▶ [What you are asked to do]
Pull every line containing "newcommand" out of the material below.

*** Opening Data records ***

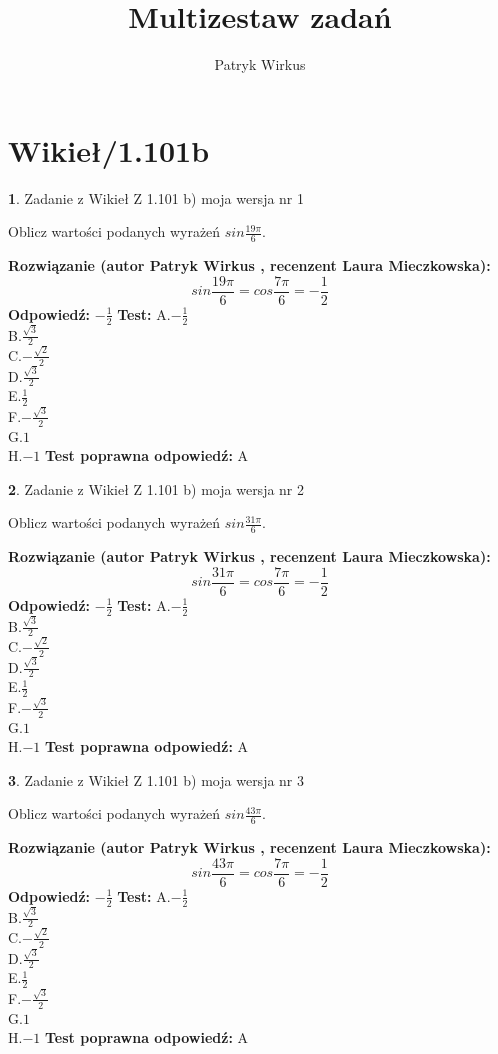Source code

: \documentclass[12pt, a4paper]{article}
\title{Multizestaw zadań}
\author{Patryk Wirkus}
\date{}
\theoremstyle{definition} %
\newtheorem{zad}{}
\newcommand{\kategoria}[1]{\section{#1}}
\newcommand{\zadStart}[1]{\begin{zad}#1\newline}
\newcommand{\zadStop}{\end{zad}}
\newcommand{\rozwStart}[2]{\noindent \textbf{Rozwiązanie (autor #1 , recenzent #2): }\newline}
\newcommand{\rozwStop}{\newline}
\newcommand{\odpStart}{\noindent \textbf{Odpowiedź:}\newline}
\newcommand{\odpStop}{\newline}
\newcommand{\testStart}{\noindent \textbf{Test:}\newline}
\newcommand{\testStop}{\newline}
\newcommand{\kluczStart}{\noindent \textbf{Test poprawna odpowiedź:}\newline}
\newcommand{\kluczStop}{\newline}
\begin{document}
\maketitle

\kategoria{Wikieł/1.101b}


\zadStart{Zadanie z Wikieł Z 1.101 b) moja wersja nr 1}

Oblicz wartości podanych wyrażeń $sin \frac{19\pi}{6}$.
\zadStop
\rozwStart{Patryk Wirkus}{Laura Mieczkowska}
$$sin \frac{19\pi}{6} = cos \frac{7\pi}{6} = -\frac{1}{2}$$
\rozwStop
\odpStart
$-\frac{1}{2}$
\odpStop
\testStart
A.$-\frac{1}{2}$\\
B.$\frac{\sqrt{3}}{2}$\\
C.$-\frac{\sqrt{2}}{2}$\\
D.$\frac{\sqrt{3}}{2}$\\
E.$\frac{1}{2}$\\
F.$-\frac{\sqrt{3}}{2}$\\
G.$1$\\
H.$-1$
\testStop
\kluczStart
A
\kluczStop



\zadStart{Zadanie z Wikieł Z 1.101 b) moja wersja nr 2}

Oblicz wartości podanych wyrażeń $sin \frac{31\pi}{6}$.
\zadStop
\rozwStart{Patryk Wirkus}{Laura Mieczkowska}
$$sin \frac{31\pi}{6} = cos \frac{7\pi}{6} = -\frac{1}{2}$$
\rozwStop
\odpStart
$-\frac{1}{2}$
\odpStop
\testStart
A.$-\frac{1}{2}$\\
B.$\frac{\sqrt{3}}{2}$\\
C.$-\frac{\sqrt{2}}{2}$\\
D.$\frac{\sqrt{3}}{2}$\\
E.$\frac{1}{2}$\\
F.$-\frac{\sqrt{3}}{2}$\\
G.$1$\\
H.$-1$
\testStop
\kluczStart
A
\kluczStop



\zadStart{Zadanie z Wikieł Z 1.101 b) moja wersja nr 3}

Oblicz wartości podanych wyrażeń $sin \frac{43\pi}{6}$.
\zadStop
\rozwStart{Patryk Wirkus}{Laura Mieczkowska}
$$sin \frac{43\pi}{6} = cos \frac{7\pi}{6} = -\frac{1}{2}$$
\rozwStop
\odpStart
$-\frac{1}{2}$
\odpStop
\testStart
A.$-\frac{1}{2}$\\
B.$\frac{\sqrt{3}}{2}$\\
C.$-\frac{\sqrt{2}}{2}$\\
D.$\frac{\sqrt{3}}{2}$\\
E.$\frac{1}{2}$\\
F.$-\frac{\sqrt{3}}{2}$\\
G.$1$\\
H.$-1$
\testStop
\kluczStart
A
\kluczStop
\end{document}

*** Closing Data records ***

▶ [The answer]
\newcommand{\kategoria}[1]{\section{#1}}
\newcommand{\zadStart}[1]{\begin{zad}#1\newline}
\newcommand{\zadStop}{\end{zad}}
\newcommand{\rozwStart}[2]{\noindent \textbf{Rozwiązanie (autor #1 , recenzent #2): }\newline}
\newcommand{\rozwStop}{\newline}
\newcommand{\odpStart}{\noindent \textbf{Odpowiedź:}\newline}
\newcommand{\odpStop}{\newline}
\newcommand{\testStart}{\noindent \textbf{Test:}\newline}
\newcommand{\testStop}{\newline}
\newcommand{\kluczStart}{\noindent \textbf{Test poprawna odpowiedź:}\newline}
\newcommand{\kluczStop}{\newline}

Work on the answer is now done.